ACTIVITY:
Dropping every picture, set down exactly the lines in the entries below, starting with the line with "to \lstinline!*! are" and going on through the line with "of \(u\), compute".

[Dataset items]
---
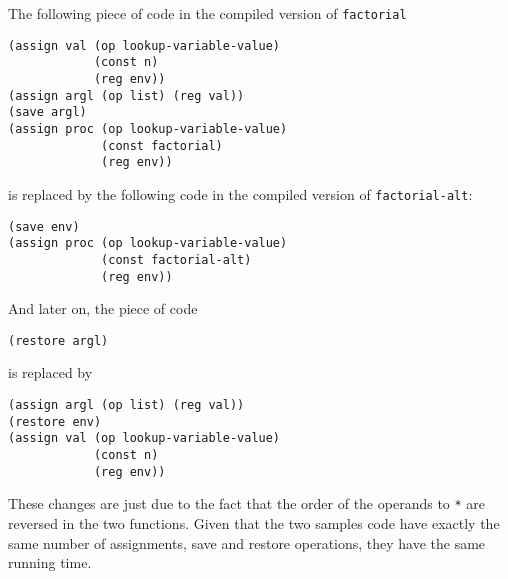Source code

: \documentclass[a4paper,12pt]{article}
\begin{document}
The following piece of code in the compiled version of \lstinline!factorial!
\begin{lstlisting}
(assign val (op lookup-variable-value)
            (const n)
            (reg env))
(assign argl (op list) (reg val))
(save argl)
(assign proc (op lookup-variable-value)
             (const factorial)
             (reg env))
\end{lstlisting}

is replaced by the following code in the compiled version of
\lstinline!factorial-alt!:
\begin{lstlisting}
(save env)
(assign proc (op lookup-variable-value)
             (const factorial-alt)
             (reg env))
\end{lstlisting}

And later on, the piece of code
\begin{lstlisting}
(restore argl)
\end{lstlisting}

is replaced by

\begin{lstlisting}
(assign argl (op list) (reg val))
(restore env)
(assign val (op lookup-variable-value)
            (const n)
            (reg env))
\end{lstlisting}

These changes are just due to the fact that the order of the operands
to \lstinline!*! are reversed in the two functions.  Given that the
two samples code have exactly the same number of assignments, save and
restore operations, they have the same running time.
\end{document}
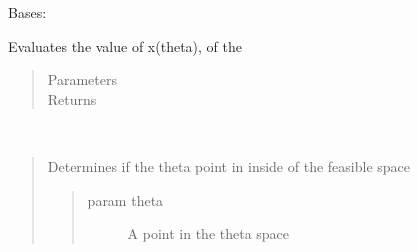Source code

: \documentclass[letterpaper,10pt,english]{sphinxmanual}
\begin{document}
\begin{fulllineitems}
\label{\detokenize{ppopt.upop:ppopt.upop.point_location.PointLocation}}
\sphinxAtStartPar
Bases: 

\begin{fulllineitems}
\label{\detokenize{ppopt.upop:ppopt.upop.point_location.PointLocation.evaluate}}
\sphinxAtStartPar
Evaluates the value of x(theta), of the
\begin{quote}\begin{description}
\item[{Parameters}] \leavevmode
\sphinxAtStartPar
{} \textendash{} 

\item[{Returns}] \leavevmode
\sphinxAtStartPar


\end{description}\end{quote}

\end{fulllineitems}


\begin{fulllineitems}
\label{\detokenize{ppopt.upop:ppopt.upop.point_location.PointLocation.is_inside}}~\begin{quote}

\sphinxAtStartPar
Determines if the theta point in inside of the feasible space
\begin{quote}\begin{description}
\item[{param theta}] \leavevmode
\sphinxAtStartPar
A point in the theta space


\end{description}
\end{quote}
\end{quote}
\end{fulllineitems}
\end{fulllineitems}
\end{document}
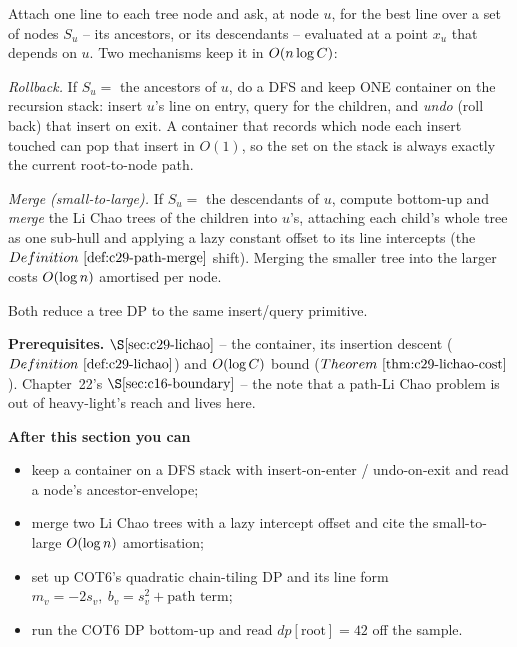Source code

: \begin{topicintro}
Attach one line to each tree node and ask, at node \(u\), for the best line over
a set of nodes \(S_u\) -- its ancestors, or its descendants -- evaluated at a
point \(x_u\) that depends on \(u\).  Two mechanisms keep it in
\(\bigO{n\log C}\):

\emph{Rollback.} If \(S_u=\) the ancestors of \(u\), do a DFS and keep ONE
container on the recursion stack: insert \(u\)'s line on entry, query for the
children, and \emph{undo} (roll back) that insert on exit.  A container that
records which node each insert touched can pop that insert in \(O(1)\), so the
set on the stack is always exactly the current root-to-node path.

\emph{Merge (small-to-large).} If \(S_u=\) the descendants of \(u\), compute
bottom-up and \emph{merge} the Li Chao trees of the children into \(u\)'s,
attaching each child's whole tree as one sub-hull and applying a lazy constant
offset to its line intercepts (the \(\defref{c29-path-merge}\) shift).  Merging
the smaller tree into the larger costs \(\bigO{\log n}\) amortised per node.

Both reduce a tree DP to the same insert/query primitive.

\textbf{Prerequisites.} \(\secref{c29-lichao}\) -- the container, its insertion
descent (\(\defref{c29-lichao}\)) and \(\bigO{\log C}\) bound
(\(\thmref{c29-lichao-cost}\)).  Chapter~22's \(\secref{c16-boundary}\) -- the
note that a path-Li Chao problem is out of heavy-light's reach and lives here.

\textbf{After this section you can}
\begin{itemize}[nosep]
  \item keep a container on a DFS stack with insert-on-enter / undo-on-exit and
        read a node's ancestor-envelope; \hfill{}
  \item merge two Li Chao trees with a lazy intercept offset and cite the
        small-to-large \(\bigO{\log n}\) amortisation; \hfill{}
  \item set up COT6's quadratic chain-tiling DP and its line form
        \(m_v=-2s_v,\ b_v=s_v^2+\text{path term}\); \hfill{}
  \item run the COT6 DP bottom-up and read \(\mathit{dp}[\text{root}]=42\) off
        the sample. \hfill{}
\end{itemize}
\end{topicintro}

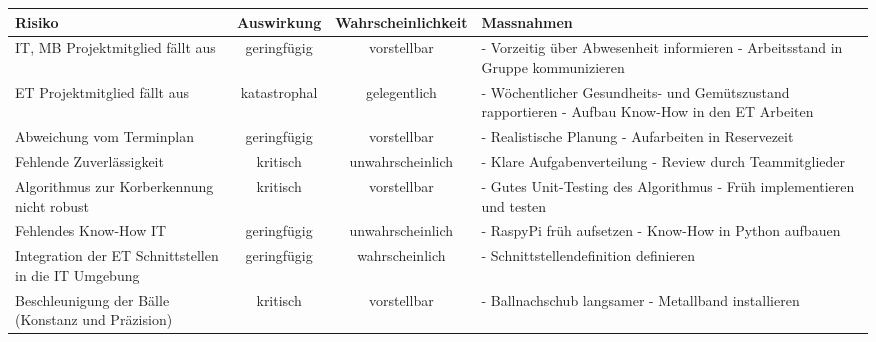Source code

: \begin{landscape}
	\begin{table}
		\begin{tabular}{|p{5cm}|c|c|p{9cm}|}
			\hline Risiko & Auswirkung & Wahrscheinlichkeit & Massnahmen \\ 
			
			\hline \rowcolor{yellow} IT, MB Projektmitglied fällt aus & geringfügig & vorstellbar & 
			- Vorzeitig über Abwesenheit informieren \newline
			- Arbeitsstand in Gruppe kommunizieren \\ 
			
			\hline \rowcolor{red} ET Projektmitglied fällt aus & katastrophal & gelegentlich & 
			- Wöchentlicher Gesundheits- und Gemütszustand rapportieren \newline
			- Aufbau Know-How in den ET Arbeiten \\
			
			\hline \rowcolor{yellow} \hline Abweichung vom Terminplan & geringfügig & vorstellbar &
			- Realistische Planung \newline
			- Aufarbeiten in Reservezeit \\ 
			
			\hline \rowcolor{yellow} \hline Fehlende Zuverlässigkeit & kritisch & unwahrscheinlich &
			- Klare Aufgabenverteilung \newline
			- Review durch Teammitglieder \\ 
			
			\hline \rowcolor{yellow} \hline Algorithmus zur Korberkennung nicht robust & kritisch & vorstellbar &
			- Gutes Unit-Testing des Algorithmus \newline
			- Früh implementieren und testen \\
			
			\hline \rowcolor{green} \hline Fehlendes Know-How IT & geringfügig & unwahrscheinlich &
			- RaspyPi früh aufsetzen \newline
			- Know-How in Python aufbauen \\ 
			
			\hline \rowcolor{yellow} \hline Integration der ET Schnittstellen in die IT Umgebung & geringfügig & wahrscheinlich &
			- Schnittstellendefinition definieren  \\
		
			\hline \rowcolor{yellow} \hline Beschleunigung der Bälle (Konstanz und Präzision) & kritisch & vorstellbar &
			- Ballnachschub langsamer \newline
			- Metallband installieren \\ 
			

\end{tabular}
\end{table}
\end{landscape}

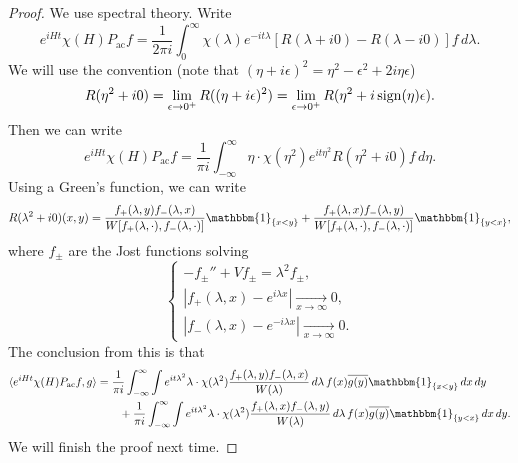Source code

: \begin{proof}
  We use spectral theory. Write
  \[
    e^{iHt} \chi(H) P_{\mathrm{ac}} f
    = \frac{1}{2\pi i} \int_0^\infty \chi(\lambda) e^{-it\lambda} [R(\lambda + i0) - R(\lambda - i0)] f\, d\lambda.
  \]
  We will use the convention (note that
  $(\eta + i\epsilon)^2 = \eta^2 - \epsilon^2 + 2i\eta \epsilon$)
  \[
    R(\eta^2 + i 0) = \lim_{\epsilon \to 0^+} R((\eta + i\epsilon)^2)
    = \lim_{\epsilon \to 0^+} R(\eta^2 + i \operatorname{sign} (\eta) \epsilon).
  \]
  Then we can write
  \[
    e^{iHt} \chi(H) P_{\mathrm{ac}} f
    = \frac{1}{\pi i} \int_{-\infty}^\infty \eta \cdot \chi(\eta^2) e^{it\eta^2} R(\eta^2 + i0) f\, d\eta.
  \]
  Using a Green's function, we can write
  \[
    R(\lambda^2 + i 0)(x, y)
    = \frac{f_+(\lambda, y)f_-(\lambda, x)}{W[f_+(\lambda, \cdot), f_-(\lambda, \cdot)]} \mathbbm{1}_{\{x < y\}}
    + \frac{f_+(\lambda, x)f_-(\lambda, y)}{W[f_+(\lambda, \cdot), f_-(\lambda, \cdot)]} \mathbbm{1}_{\{y < x\}},
  \]
  where $f_{\pm}$ are the Jost functions solving
  \[
    \begin{cases}
      -f_{\pm}'' + V f_{\pm} = \lambda^2 f_{\pm}, \\
      |f_+(\lambda, x) - e^{i\lambda x}| \xrightarrow[x \to \infty]{} 0, \\
      |f_-(\lambda, x) - e^{-i\lambda x}| \xrightarrow[x \to \infty]{} 0.
    \end{cases}
  \]
  The conclusion from this is that
  \begin{align*}
    \langle e^{iHt} \chi(H) P_{\mathrm{ac}} f, g \rangle
    &=
    \frac{1}{\pi i} \int_{-\infty}^\infty
    \int e^{it \lambda^2} \lambda \cdot  \chi(\lambda^2)
    \frac{f_+(\lambda, y) f_-(\lambda, x)}{W(\lambda)}\, d\lambda\, f(x) \overline{g(y)} \mathbbm{1}_{\{x < y\}}\, dx\, dy \\
    & \quad \quad +
    \frac{1}{\pi i} \int_{-\infty}^\infty
    \int e^{it \lambda^2} \lambda \cdot  \chi(\lambda^2)
    \frac{f_+(\lambda, x) f_-(\lambda, y)}{W(\lambda)}\, d\lambda\, f(x) \overline{g(y)} \mathbbm{1}_{\{y < x\}}\, dx\, dy.
  \end{align*}
  We will finish the proof next time.
\end{proof}
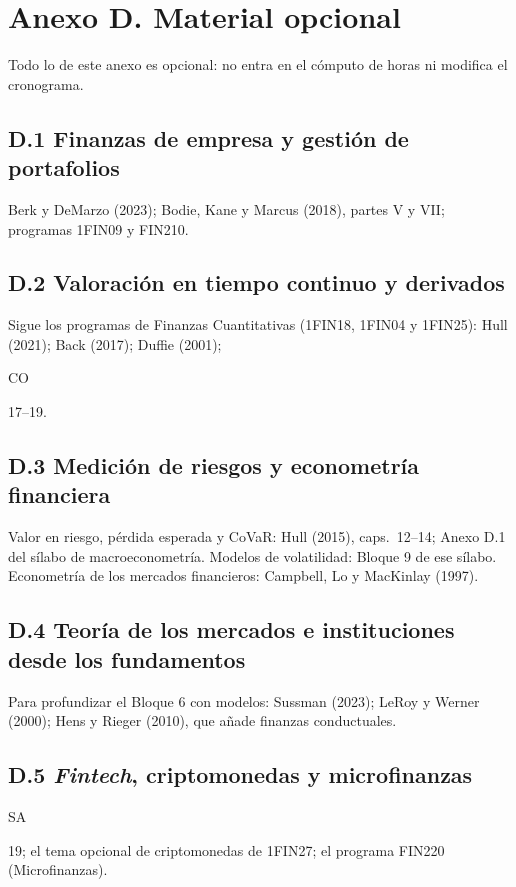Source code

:\documentclass[11pt,a4paper]{article}
\newcommand{\etiqueta}[2]{%
  {\setlength{\fboxsep}{1.4pt}\colorbox{#1}{\sffamily\bfseries\color{white}\strut#2}}}
\newcommand{\SA}[1]{\etiqueta{colorSA}{SA}\nobreak\hspace{0.25em}\textcolor{colorSA}{#1}}
\newcommand{\CO}[1]{\etiqueta{colorCO}{CO}\nobreak\hspace{0.25em}\textcolor{colorCO}{#1}}
\begin{document}
\section*{Anexo D. Material opcional}

Todo lo de este anexo es opcional: no entra en el cómputo de horas ni modifica
el cronograma.

\subsection*{D.1 Finanzas de empresa y gestión de portafolios}
Berk y DeMarzo (2023); Bodie, Kane y Marcus (2018), partes V y VII; programas
1FIN09 y FIN210.

\subsection*{D.2 Valoración en tiempo continuo y derivados}
Sigue los programas de Finanzas Cuantitativas (1FIN18, 1FIN04 y 1FIN25): Hull
(2021); Back (2017); Duffie (2001); \CO{17--19}.

\subsection*{D.3 Medición de riesgos y econometría financiera}
Valor en riesgo, pérdida esperada y CoVaR: Hull (2015), caps.~12--14; Anexo D.1
del sílabo de macroeconometría. Modelos de volatilidad: Bloque 9 de ese
sílabo. Econometría de los mercados financieros: Campbell, Lo y MacKinlay
(1997).

\subsection*{D.4 Teoría de los mercados e instituciones desde los fundamentos}
Para profundizar el Bloque 6 con modelos: Sussman (2023); LeRoy y Werner
(2000); Hens y Rieger (2010), que añade finanzas conductuales.

\subsection*{D.5 \emph{Fintech}, criptomonedas y microfinanzas}
\SA{19}; el tema opcional de criptomonedas de 1FIN27; el programa FIN220
(Microfinanzas).
\end{document}
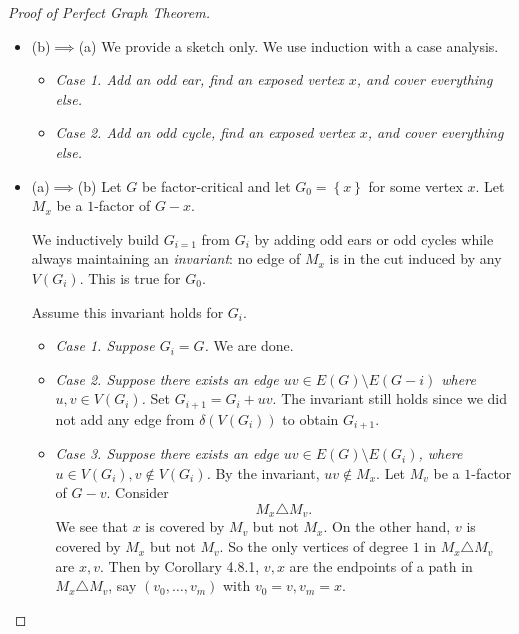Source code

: \documentclass[co342]{subfiles}
\begin{document}
    \begin{proof}[Proof of Perfect Graph Theorem]
        \begin{itemize}
            \item (b)$\implies$(a) We provide a sketch only. We use induction with a case analysis.

                \begin{itemize}
                    \item \textit{Case 1. Add an odd ear, find an exposed vertex $x$, and cover everything else.}
                    \item \textit{Case 2. Add an odd cycle, find an exposed vertex $x$, and cover everything else.}
                \end{itemize} 

            \item (a)$\implies$(b) Let $G$ be factor-critical and let $G_0 = \left\lbrace x \right\rbrace$ for some vertex $x$. Let $M_x$ be a $1$-factor of $G-x$.

                We inductively build $G_{i=1}$ from $G_i$ by adding odd ears or odd cycles while always maintaining an \textit{invariant}: no edge of $M_x$ is in the cut induced by any $V\left( G_i \right)$. This is true for $G_0$.

                Assume this invariant holds for $G_i$.
                \begin{itemize}
                    \item \textit{Case 1. Suppose $G_i=G$.} We are done.

                    \item \textit{Case 2. Suppose there exists an edge $uv\in E\left( G \right)\setminus E\left( G-i \right)$ where $u,v\in V\left( G_i \right)$.} Set $G_{i+1}=G_i+uv$. The invariant still holds since we did not add any edge from $\delta\left( V\left( G_i \right) \right)$ to obtain $G_{i+1}$.

                    \item \textit{Case 3. Suppose there exists an edge $uv\in E\left( G \right)\setminus E\left( G_i \right)$, where $u\in V\left( G_i \right), v\notin V\left( G_i \right)$.} By the invariant, $uv\notin M_x$. Let $M_v$ be a $1$-factor of $G-v$. Consider
                        \begin{equation*}
                            M_x\triangle M_v.
                        \end{equation*}
                        We see that $x$ is covered by $M_v$ but not $M_x$. On the other hand, $v$ is covered by $M_x$ but not $M_v$. So the only vertices of degree $1$ in $M_x\triangle M_v$ are $x,v$. Then by Corollary 4.8.1, $v,x$ are the endpoints of a path in $M_x\triangle M_v$, say $\left( v_0,\ldots,v_m \right)$ with $v_0=v, v_m=x$.


\end{itemize}
\end{itemize}
\end{proof}
\end{document}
---
WRITTEN ANSWER:
to \lstinline!*! are reversed in the two functions.  Given that the
two samples code have exactly the same number of assignments, save and
restore operations, they have the same running time.
\end{document}
Source code

: \documentclass[letterpaper,10pt,english]{sphinxmanual}
\begin{document}
\begin{fulllineitems}
\label{\detokenize{ppopt.upop:ppopt.upop.point_location.PointLocation}}
\sphinxAtStartPar
Bases: 

\begin{fulllineitems}
\label{\detokenize{ppopt.upop:ppopt.upop.point_location.PointLocation.evaluate}}
\sphinxAtStartPar
Evaluates the value of x(theta), of the
\begin{quote}\begin{description}
\item[{Parameters}] \leavevmode
\sphinxAtStartPar
{} \textendash{} 

\item[{Returns}] \leavevmode
\sphinxAtStartPar


\end{description}\end{quote}

\end{fulllineitems}


\begin{fulllineitems}
\label{\detokenize{ppopt.upop:ppopt.upop.point_location.PointLocation.is_inside}}~\begin{quote}

\sphinxAtStartPar
Determines if the theta point in inside of the feasible space
\begin{quote}\begin{description}
\item[{param theta}] \leavevmode
\sphinxAtStartPar
A point in the theta space


\end{description}
\end{quote}
\end{quote}
\end{fulllineitems}
\end{fulllineitems}
\end{document}
Source code

: \begin{topicintro}
Attach one line to each tree node and ask, at node \(u\), for the best line over
a set of nodes \(S_u\) -- its ancestors, or its descendants -- evaluated at a
point \(x_u\) that depends on \(u\).  Two mechanisms keep it in
\(\bigO{n\log C}\):

\emph{Rollback.} If \(S_u=\) the ancestors of \(u\), do a DFS and keep ONE
container on the recursion stack: insert \(u\)'s line on entry, query for the
children, and \emph{undo} (roll back) that insert on exit.  A container that
records which node each insert touched can pop that insert in \(O(1)\), so the
set on the stack is always exactly the current root-to-node path.

\emph{Merge (small-to-large).} If \(S_u=\) the descendants of \(u\), compute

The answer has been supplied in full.